Toplantı öncesi bilgi veren Ferdî Bilgileri Muhafaza Kurumu (KVKK) Lideri Prof. Dr. Faruk Bilir, teknolojinin süratli bir formda gelişmesi sonucunda kendine uygulama alanı bulan data temelli iktisat sayesinde bireylerin, dijital dünyanın getirdiği kolaylıklardan faydalanırken kendileriyle ilgili çok büyük boyutta data paylaştığını söyledi.

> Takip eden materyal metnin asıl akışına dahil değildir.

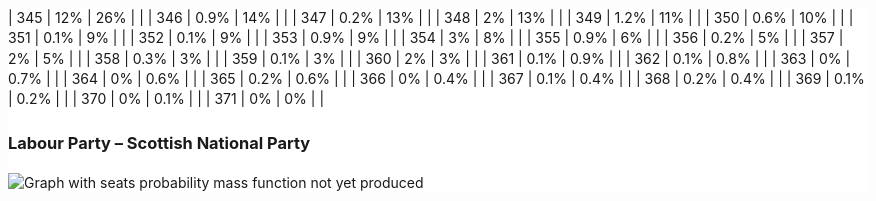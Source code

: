 | 345 | 12% | 26% |  |
| 346 | 0.9% | 14% |  |
| 347 | 0.2% | 13% |  |
| 348 | 2% | 13% |  |
| 349 | 1.2% | 11% |  |
| 350 | 0.6% | 10% |  |
| 351 | 0.1% | 9% |  |
| 352 | 0.1% | 9% |  |
| 353 | 0.9% | 9% |  |
| 354 | 3% | 8% |  |
| 355 | 0.9% | 6% |  |
| 356 | 0.2% | 5% |  |
| 357 | 2% | 5% |  |
| 358 | 0.3% | 3% |  |
| 359 | 0.1% | 3% |  |
| 360 | 2% | 3% |  |
| 361 | 0.1% | 0.9% |  |
| 362 | 0.1% | 0.8% |  |
| 363 | 0% | 0.7% |  |
| 364 | 0% | 0.6% |  |
| 365 | 0.2% | 0.6% |  |
| 366 | 0% | 0.4% |  |
| 367 | 0.1% | 0.4% |  |
| 368 | 0.2% | 0.4% |  |
| 369 | 0.1% | 0.2% |  |
| 370 | 0% | 0.1% |  |
| 371 | 0% | 0% |  |

### Labour Party – Scottish National Party

![Graph with seats probability mass function not yet produced](2018-02-27-YouGov-coalitions-seats-pmf-lab–snp.png "Seats Probability Mass Function")
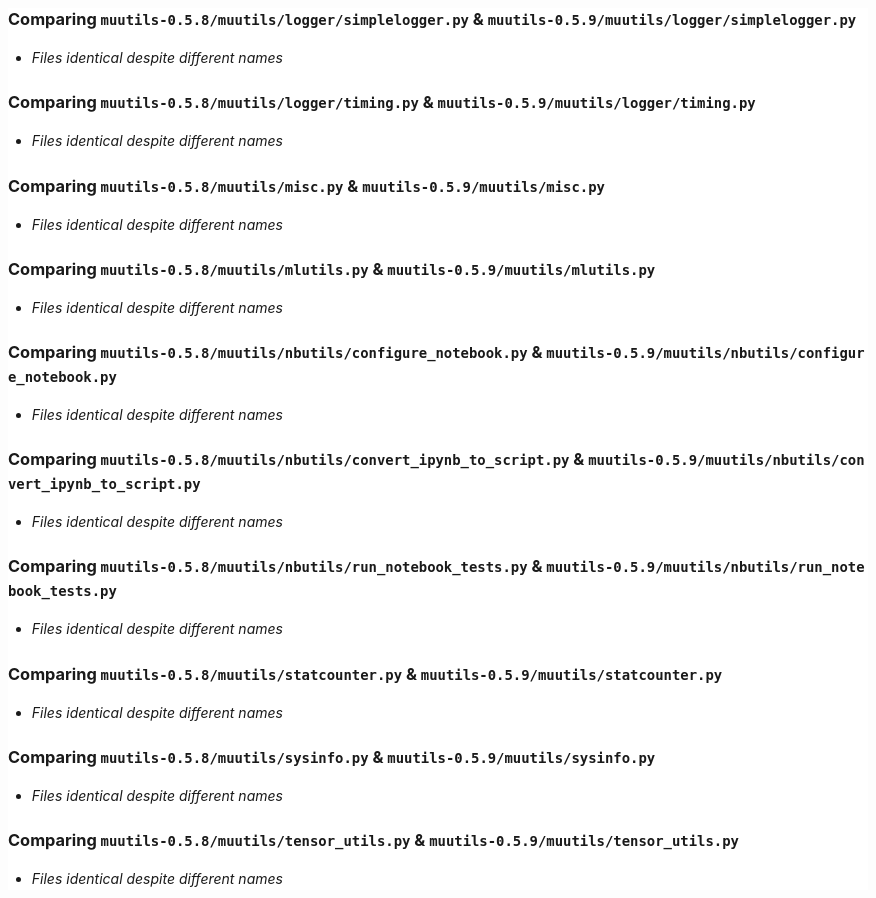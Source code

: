 ### Comparing `muutils-0.5.8/muutils/logger/simplelogger.py` & `muutils-0.5.9/muutils/logger/simplelogger.py`

 * *Files identical despite different names*

### Comparing `muutils-0.5.8/muutils/logger/timing.py` & `muutils-0.5.9/muutils/logger/timing.py`

 * *Files identical despite different names*

### Comparing `muutils-0.5.8/muutils/misc.py` & `muutils-0.5.9/muutils/misc.py`

 * *Files identical despite different names*

### Comparing `muutils-0.5.8/muutils/mlutils.py` & `muutils-0.5.9/muutils/mlutils.py`

 * *Files identical despite different names*

### Comparing `muutils-0.5.8/muutils/nbutils/configure_notebook.py` & `muutils-0.5.9/muutils/nbutils/configure_notebook.py`

 * *Files identical despite different names*

### Comparing `muutils-0.5.8/muutils/nbutils/convert_ipynb_to_script.py` & `muutils-0.5.9/muutils/nbutils/convert_ipynb_to_script.py`

 * *Files identical despite different names*

### Comparing `muutils-0.5.8/muutils/nbutils/run_notebook_tests.py` & `muutils-0.5.9/muutils/nbutils/run_notebook_tests.py`

 * *Files identical despite different names*

### Comparing `muutils-0.5.8/muutils/statcounter.py` & `muutils-0.5.9/muutils/statcounter.py`

 * *Files identical despite different names*

### Comparing `muutils-0.5.8/muutils/sysinfo.py` & `muutils-0.5.9/muutils/sysinfo.py`

 * *Files identical despite different names*

### Comparing `muutils-0.5.8/muutils/tensor_utils.py` & `muutils-0.5.9/muutils/tensor_utils.py`

 * *Files identical despite different names*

“PAYLAŞIMLARIMA BEN Mİ KARAR VERİYORUM YOKSA MANİPÜLE Mİ EDİLİYORUM”
Bilir, şunları kaydetti: “İlgili bireyler hakikat vakitte ve hakikat yolla işlenen ferdî bilgiler sebebiyle yarar görürken, şahsî dataların hukuka ters biçimde yetkisiz şahısların eline geçmesi sebebiyle de maddi yahut manevi ziyan ile karşı karşıya kalabiliyor. Bu noktada kendimize sormamız gereken sorular şunlardır: Şahsî datalarımız mi bizi yönetecek, yoksa biz mi bireyler bilgilerimizi yöneteceğiz? Paylaşımlarıma ben mi karar veriyorum yoksa manipüle mi ediliyorum? Evet, bunlar yanıtlamamız gereken son derece kritik sorular.”
“PAYLAŞIM YAPARKEN İLERİSİNİ DE DÜŞÜNEREK HAREKET EDELİM”

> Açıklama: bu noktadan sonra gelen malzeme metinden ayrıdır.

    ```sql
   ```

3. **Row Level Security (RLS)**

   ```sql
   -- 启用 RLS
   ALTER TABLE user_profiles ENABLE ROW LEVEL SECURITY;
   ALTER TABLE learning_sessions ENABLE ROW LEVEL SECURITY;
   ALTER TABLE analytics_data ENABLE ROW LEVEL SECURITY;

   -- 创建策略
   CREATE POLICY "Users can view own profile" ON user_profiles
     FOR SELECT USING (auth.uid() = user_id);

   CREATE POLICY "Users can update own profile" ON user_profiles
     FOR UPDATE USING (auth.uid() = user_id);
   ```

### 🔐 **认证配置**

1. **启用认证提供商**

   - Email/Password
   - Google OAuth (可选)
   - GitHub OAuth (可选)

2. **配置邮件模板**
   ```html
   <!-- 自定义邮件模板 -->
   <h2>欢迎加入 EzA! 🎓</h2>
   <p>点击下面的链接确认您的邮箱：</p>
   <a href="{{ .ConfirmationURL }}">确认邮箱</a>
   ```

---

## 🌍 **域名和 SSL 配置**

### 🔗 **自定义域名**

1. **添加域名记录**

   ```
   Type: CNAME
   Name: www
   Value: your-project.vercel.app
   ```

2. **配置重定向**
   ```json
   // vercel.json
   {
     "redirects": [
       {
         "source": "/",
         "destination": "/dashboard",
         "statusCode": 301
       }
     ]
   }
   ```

Bilir, ferdî bilgilerin korunması bağlamında teknoloji ve internet bağımlılığına da dikkat edilmesi gerektiğini tabir ederek, internet kullanıcılarına “ölçülü olun” tavsiyesinde bulundu. Bilir, “Çevrimiçi ortamlarda paylaşım yaparken, paylaştığımız ferdî dataların gelecekte olumsuz sonuçlar doğurabileceğini de düşünelim, paylaşım yaparken ilerisini de düşünerek hareket edelim. Birkaç kolay adımla, biraz dikkat ile birçok siber tehditten korunmak mümkün olabilir. Biz de o yüzden dedik ki; şahsî bilgi güvenliği, kişinin kendisiyle başlar. Takipçi sayısı, beğeni sayısı şahsî bilgilerinizden, sizden daha değerli değil. Kıymetli olan sizsiniz, sizin kişiliğiniz.” değerlendirmesinde bulundu.
“VERİ MÜDAFAA KÜLTÜRÜNÜ ÇOCUKLARIMIZA AŞILAMALIYIZ”
Teknolojinin bu kadar süratli gelişmesinin yararlarının yanında beklenen ziyanlar da barındırdığını söz eden Bilir, şunları kaydetti: “Teknolojinin bu kadar gelişmesi bir taraftan hayal dahi edemeyeceğimiz faydalar sağlarken öteki taraftan kendimizle ilgili inanılmaz boyutta şahsî bilgi paylaşmamıza yol açıyor. Yaşanan bu durum dijital dünyanın getirdiği kolaylıklardan faydalanırken tıpkı vakitte şahsî bilgilerin ve kişinin mahremiyet hakkının korunması gerekliliğini de gündeme getiriyor. Bu prestijle, ilgili bireyler gerçek vakitte ve yanlışsız prosedürle işlenen şahsî datalar sebebiyle yarar görürken, ferdî bilgilerin hukuka alışılmamış halde yetkisiz şahısların eline geçmesi sebebiyle de maddi ve/veya manevi ziyan ile karşı karşıya kalabilmektedir. Bahsettiğimiz bu yararların elde edilebilmesi için bir istikrar gözetilmesi ve başta özel hayatın kapalılığı olmak üzere şahısların temel hak ve özgürlüklerinin de korunması gerekmektedir. Bu sebeple, son yıllarda ferdî bilgilerin korunması dünya gündeminde olduğu üzere ülkemizin gündeminde de kıymetli bir yere sahip olmuştur. Kurum olarak temellerini atmış olduğumuz bilgi müdafaa kültürünü başta kendimiz olmak üzere çocuklarımıza, gençlerimize, özel bölüme ve kamu kısmına, kişisel, kurumsal ve toplumsal kültürün bir modülü olacak formda aşılamalıyız. Bilgi müdafaa kültürünün büyümesine ve gelişmesine katkı sağlamalıyız.”